(Records from a dataset)
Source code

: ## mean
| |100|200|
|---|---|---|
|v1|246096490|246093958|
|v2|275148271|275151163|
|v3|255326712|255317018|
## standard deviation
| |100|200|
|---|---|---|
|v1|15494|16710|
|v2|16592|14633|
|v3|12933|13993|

**Work task**
Print the entries once more, character for character.

**Solution**
Source code

: ## mean
| |100|200|
|---|---|---|
|v1|246096490|246093958|
|v2|275148271|275151163|
|v3|255326712|255317018|
## standard deviation
| |100|200|
|---|---|---|
|v1|15494|16710|
|v2|16592|14633|
|v3|12933|13993|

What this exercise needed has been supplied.